Written by Bruce R. Copeland on October 12, 2008
The last few times I’ve paced or run a 100-miler, I’ve been using a belly light in addition to a headlamp. This has proved to be a highly effective arrangement for lighting the trail at night. The belly light provides better trail illumination than a headlamp because it is closer to the ground, and the beam makes a less acute angle to the ground. The beam from a belly lamp does have some side-to-side sway when running, although less than you typically get with a hand-held or arm mounted light. The combination of a belly light and a headlamp is especially good because the two light beams move independently when running and have different angles to the ground. In my experience, there is more than sufficient light when both the headlamp and belly light are set on low beam.

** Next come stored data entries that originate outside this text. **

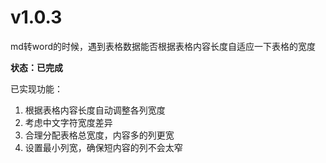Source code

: # v1.0.3

md转word的时候，遇到表格数据能否根据表格内容长度自适应一下表格的宽度

**状态：已完成**

已实现功能：
1. 根据表格内容长度自动调整各列宽度
2. 考虑中文字符宽度差异
3. 合理分配表格总宽度，内容多的列更宽
4. 设置最小列宽，确保短内容的列不会太窄
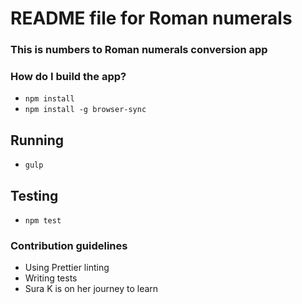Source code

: # README file for Roman numerals

### This is numbers to Roman numerals conversion app ###


### How do I build the app? ###
* `npm install`
* `npm install -g browser-sync`

## Running
* `gulp` 

## Testing
* `npm test`

### Contribution guidelines ###

* Using Prettier linting
* Writing tests
* Sura K is on her journey to learn 






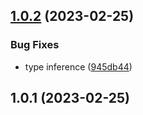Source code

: 

## [1.0.2](https://github.com/bang9/zustand-vault/compare/v1.0.1...v1.0.2) (2023-02-25)


### Bug Fixes

* type inference ([945db44](https://github.com/bang9/zustand-vault/commit/945db44ffa95b3423e6c2ee09b483e5f4735ee70))

## 1.0.1 (2023-02-25)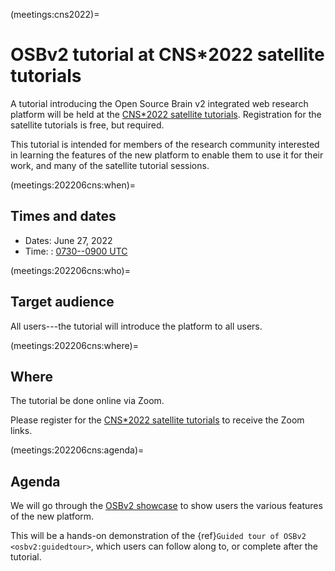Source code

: (meetings:cns2022)=
# OSBv2 tutorial at CNS*2022 satellite tutorials

A tutorial introducing the Open Source Brain v2 integrated web research platform will be held at the [CNS*2022 satellite tutorials](https://ocns.github.io/SoftwareWG/pages/software-wg-satellite-tutorials-at-cns-2022.html).
Registration for the satellite tutorials is free, but required.

This tutorial is intended for members of the research community interested in learning the features of the new platform to enable them to use it for their work, and many of the satellite tutorial sessions.

(meetings:202206cns:when)=
## Times and dates

- Dates: June 27, 2022
- Time: : [0730--0900 UTC](https://www.timeanddate.com/worldclock/fixedtime.html?iso=20220627T0730)


(meetings:202206cns:who)=
## Target audience

All users---the tutorial will introduce the platform to all users.

(meetings:202206cns:where)=
## Where

The tutorial be done online via Zoom.

Please register for the [CNS*2022 satellite tutorials](https://ocns.github.io/SoftwareWG/pages/software-wg-satellite-tutorials-at-cns-2022.html) to receive the Zoom links.


(meetings:202206cns:agenda)=
## Agenda

We will go through the [OSBv2 showcase](https://github.com/OpenSourceBrain/OSBv2_Showcase) to show users the various features of the new platform.

This will be a hands-on demonstration of the {ref}`Guided tour of OSBv2 <osbv2:guidedtour>`, which users can follow along to, or complete after the tutorial.
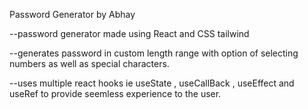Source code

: Password Generator by Abhay

--password generator made using React and CSS tailwind

--generates password in custom length range with option of selecting numbers as well as special characters.

--uses multiple react hooks ie useState , useCallBack , useEffect and useRef to provide seemless experience to the user.


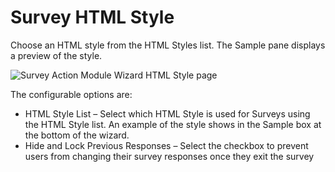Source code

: # Survey HTML Style

Choose an HTML style from the HTML Styles list. The Sample pane displays a preview of the style.

![Survey Action Module Wizard HTML Style page](/img/product_docs/accessanalyzer/11.6/accessanalyzer/admin/action/survey/htmlstyle.webp)

The configurable options are:

- HTML Style List – Select which HTML Style is used for Surveys using the HTML Style list. An
  example of the style shows in the Sample box at the bottom of the wizard.
- Hide and Lock Previous Responses – Select the checkbox to prevent users from changing their survey
  responses once they exit the survey
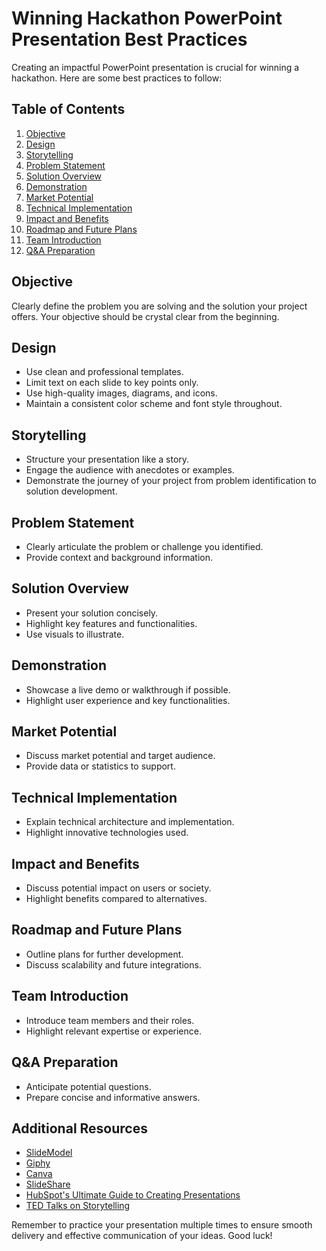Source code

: # Winning Hackathon PowerPoint Presentation Best Practices

Creating an impactful PowerPoint presentation is crucial for winning a hackathon. Here are some best practices to follow:

## Table of Contents
1. [Objective](#objective)
2. [Design](#design)
3. [Storytelling](#storytelling)
4. [Problem Statement](#problem-statement)
5. [Solution Overview](#solution-overview)
6. [Demonstration](#demonstration)
7. [Market Potential](#market-potential)
8. [Technical Implementation](#technical-implementation)
9. [Impact and Benefits](#impact-and-benefits)
10. [Roadmap and Future Plans](#roadmap-and-future-plans)
11. [Team Introduction](#team-introduction)
12. [Q&A Preparation](#qa-preparation)

## Objective
Clearly define the problem you are solving and the solution your project offers. Your objective should be crystal clear from the beginning.

## Design
- Use clean and professional templates.
- Limit text on each slide to key points only.
- Use high-quality images, diagrams, and icons.
- Maintain a consistent color scheme and font style throughout.

## Storytelling
- Structure your presentation like a story.
- Engage the audience with anecdotes or examples.
- Demonstrate the journey of your project from problem identification to solution development.

## Problem Statement
- Clearly articulate the problem or challenge you identified.
- Provide context and background information.

## Solution Overview
- Present your solution concisely.
- Highlight key features and functionalities.
- Use visuals to illustrate.

## Demonstration
- Showcase a live demo or walkthrough if possible.
- Highlight user experience and key functionalities.

## Market Potential
- Discuss market potential and target audience.
- Provide data or statistics to support.

## Technical Implementation
- Explain technical architecture and implementation.
- Highlight innovative technologies used.

## Impact and Benefits
- Discuss potential impact on users or society.
- Highlight benefits compared to alternatives.

## Roadmap and Future Plans
- Outline plans for further development.
- Discuss scalability and future integrations.

## Team Introduction
- Introduce team members and their roles.
- Highlight relevant expertise or experience.

## Q&A Preparation
- Anticipate potential questions.
- Prepare concise and informative answers.

## Additional Resources
- [SlideModel](https://slidemodel.com/)
- [Giphy](https://giphy.com/)
- [Canva](https://www.canva.com/)
- [SlideShare](https://www.slideshare.net/)
- [HubSpot's Ultimate Guide to Creating Presentations](https://blog.hubspot.com/marketing/ultimate-guide-to-creating-presentations)
- [TED Talks on Storytelling](https://www.ted.com/topics/storytelling)

Remember to practice your presentation multiple times to ensure smooth delivery and effective communication of your ideas. Good luck!
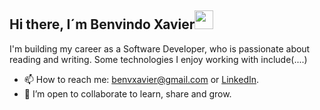 ## Hi there, I´m Benvindo Xavier<img src="https://media.giphy.com/media/hvRJCLFzcasrR4ia7z/giphy.gif" width="30">

I'm building my career as a Software Developer, who is passionate about reading and writing. Some technologies I enjoy working with include(....)

- 📫 How to reach me: benvxavier@gmail.com or [LinkedIn]().
- 👯 I’m open to collaborate to learn, share and grow.
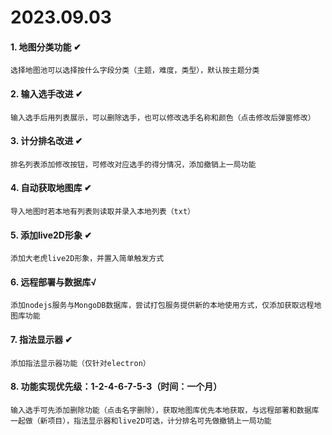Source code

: # 2023.09.03

#### 1. 地图分类功能 ✔

    选择地图池可以选择按什么字段分类（主题，难度，类型），默认按主题分类

#### 2. 输入选手改进 ✔

    输入选手后用列表展示，可以删除选手，也可以修改选手名称和颜色（点击修改后弹窗修改）

#### 3. 计分排名改进 ✔

    排名列表添加修改按钮，可修改对应选手的得分情况，添加撤销上一局功能

#### 4. 自动获取地图库 ✔

    导入地图时若本地有列表则读取并录入本地列表（txt）

#### 5. 添加live2D形象 ✔

    添加大老虎live2D形象，并置入简单触发方式

#### 6. 远程部署与数据库√

    添加nodejs服务与MongoDB数据库，尝试打包服务提供新的本地使用方式，仅添加获取远程地图库功能

#### 7. 指法显示器 ✔

    添加指法显示器功能（仅针对electron）

#### 8. 功能实现优先级：1-2-4-6-7-5-3（时间：一个月）

    输入选手可先添加删除功能（点击名字删除），获取地图库优先本地获取，与远程部署和数据库一起做（新项目），指法显示器和live2D可选，计分排名可先做撤销上一局功能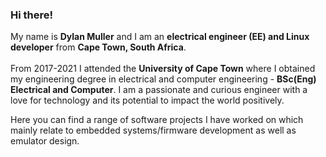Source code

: ### Hi there!

My name is **Dylan Muller** and I am an **electrical engineer (EE) and Linux developer** from **Cape Town, South Africa**.<br/>
<br/>
From 2017-2021 I attended the **University of Cape Town** where I obtained my engineering degree in electrical and computer engineering - **BSc(Eng) Electrical and Computer**. I am a passionate and curious engineer with a love for technology and its potential to impact the world positively. <br/>

Here you can find a range of software projects I have worked on which mainly relate to embedded systems/firmware development as well as emulator design.

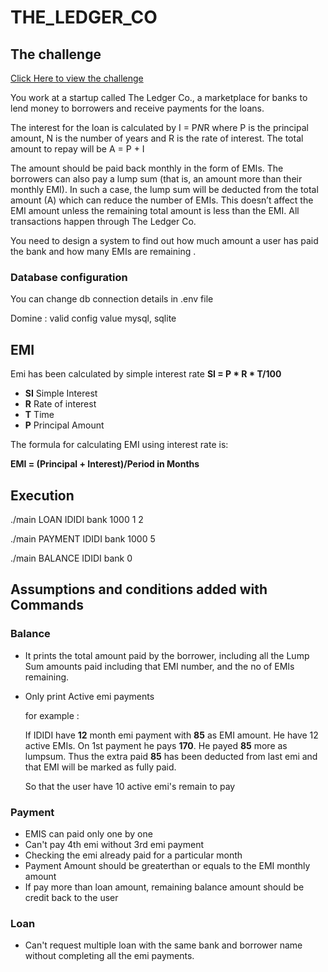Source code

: # THE_LEDGER_CO


## The challenge

[Click Here to view the challenge](https://www.geektrust.in/coding-problem/backend/ledger-co)

You work at a startup called The Ledger Co., a marketplace for banks to lend money to borrowers and receive payments for the loans.

The interest for the loan is calculated by I = P*N*R where P is the principal amount, N is the number of years and R is the rate of interest. The total amount to repay will be A = P + I

The amount should be paid back monthly in the form of EMIs. The borrowers can also pay a lump sum (that is, an amount more than their monthly EMI). In such a case, the lump sum will be deducted from the total amount (A) which can reduce the number of EMIs. This doesn’t affect the EMI amount unless the remaining total amount is less than the EMI. All transactions happen through The Ledger Co.

You need to design a system to find out how much amount a user has paid the bank and how many EMIs are remaining .


### Database configuration
You can change db connection details in .env file

Domine : valid config value mysql, sqlite

## EMI
Emi has been calculated by simple interest rate
**SI = P * R * T/100**

* **SI** Simple Interest
* **R**	 Rate of interest
* **T**	 Time
* **P**	 Principal Amount


The formula for calculating EMI using interest rate is:

**EMI = (Principal + Interest)/Period in Months**


## Execution

./main LOAN IDIDI bank 1000 1 2

./main PAYMENT IDIDI bank 1000 5

./main BALANCE IDIDI bank 0



## Assumptions and conditions added with Commands

### Balance
- It prints the total amount paid by the borrower, including all the Lump Sum amounts paid including that EMI number, and the no of EMIs remaining.
- Only print Active emi payments
  
  for example : 
    
    If IDIDI have **12** month emi payment with **85** as EMI amount. He have 12 active EMIs. On 1st payment he pays **170**. He payed **85** more as lumpsum. 
    Thus the extra paid **85** has been deducted from last emi and that EMI will be marked as fully paid.

    So that the user have 10 active emi's remain to pay


### Payment
- EMIS can paid only one by one
- Can't pay 4th emi without 3rd emi payment
- Checking the emi already paid for a particular month
- Payment Amount should be greaterthan or equals to the EMI monthly amount
- If pay more than loan amount, remaining balance amount should be credit back to the user


### Loan
- Can't request multiple loan with the same bank and borrower name without completing all the emi payments.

What I am currently using as a belly light is simply a headlamp positioned around my midsection at or slightly above belly button level. It is somewhat of a pain to put on because I have to step through the headlamp strap with both feet in order to pull it up into position. I also discovered it is easier to find an appropriate angle for the belly light beam when the lamp is upside down. Outdoor lamp gear manufacturers might want to consider selling a separate strap that could be used to convert a headlamp into a belly lamp. Such a strap would need to be long enough to go around the midsection and should have some kind of buckle. Alternatively there might even be a market for a dedicated belly light with an appropriate strap and a lamp beam angle adjustment reversed from that on a headlamp.
Give it a try; you might like it too!